When we come to things that we don't know, we can assume one of two possible answers:

  1. 1. There is some physical explanation that may or may not involve new physical principles and may or may not ever be known that explains this, or 2. "God of the gaps" that is, we find a gap in physics, so we need a god or soul or some other entity to fill in the gap.
If #1 is the correct answer, then there is no magic. If #2 is the correct answer, then we are in your boat, where the answer is virtually indistinguishable from magic.

My money is on option 1. 

"God of the gaps" has been used to explain many things in the past. And yet the gaps keep getting smaller, and physics takes over more of the space once credited to gods. If you want to insert souls or gods into any place where there is an unknown, then prepare to do a lot of moonwalking, appearing to walk forward but constantly going backwards.

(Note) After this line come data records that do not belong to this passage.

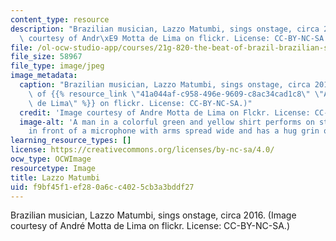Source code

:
```yaml
---
content_type: resource
description: "Brazilian musician, Lazzo Matumbi, sings onstage, circa 2016. (Image\
  \ courtesy of Andr\xE9 Motta de Lima on flickr. License: CC-BY-NC-SA.)"
file: /ol-ocw-studio-app/courses/21g-820-the-beat-of-brazil-brazilian-society-through-its-music-fall-2016/f9bf45f1ef280a6cc4025cb3a3bddf27_21G-820f16.jpg
file_size: 58967
file_type: image/jpeg
image_metadata:
  caption: "Brazilian musician, Lazzo Matumbi, sings onstage, circa 2016. (Image courtesy\
    \ of {{% resource_link \"41a044af-c958-496e-9609-c8ac34cad1c8\" \"Andr\xE9 Motta\
    \ de Lima\" %}} on flickr. License: CC-BY-NC-SA.)"
  credit: 'Image courtesy of Andre Motta de Lima on Flckr. License: CC-BY-NC-SA'
  image-alt: 'A man in a colorful green and yellow shirt performs on stage. He sits
    in front of a microphone with arms spread wide and has a hug grin on his face. '
learning_resource_types: []
license: https://creativecommons.org/licenses/by-nc-sa/4.0/
ocw_type: OCWImage
resourcetype: Image
title: Lazzo Matumbi
uid: f9bf45f1-ef28-0a6c-c402-5cb3a3bddf27
---
```

Brazilian musician, Lazzo Matumbi, sings onstage, circa 2016. (Image courtesy of André Motta de Lima on flickr. License: CC-BY-NC-SA.)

That is the difference between our views. I am confident that the answer is #1, but I am not absolutely certain that sometime we might have to fall back on option #2, in which my view would look as much a magic as your view does to me. 

But my money is on option 1.
(2023-06-14, 04:42 PM)Merle Wrote: [ -> ]Sure. Here is a video of cats doing cat things. It seems obvious to me that the brains of these cats are thinking thoughts and that cats have memories.  Do you agree?

Are you deliberately avoiding the real issue or do you not understand the point at all?  Our brains certainly process information but that does not imply consciousness as unconscious computers do that.  What we want from you is an explanation of how unconscious matter can be responsible for consciousness.  Comparing us to animals does not answer the question.
(2023-06-14, 12:55 PM)Laird Wrote: [ -> ]Finally, I think it's worth noting that he is explicitly arguing for free will here!

I don't know if what he is arguing for would be considered free will as most of us understand that term.

I do think it gets a bit confusing since Kastrup, as I understand him, also thinks ultimately there is only the Single Subject at the Ground of Being level and all other minds are ultimately illusory in some way. The Absolute Idealism claim.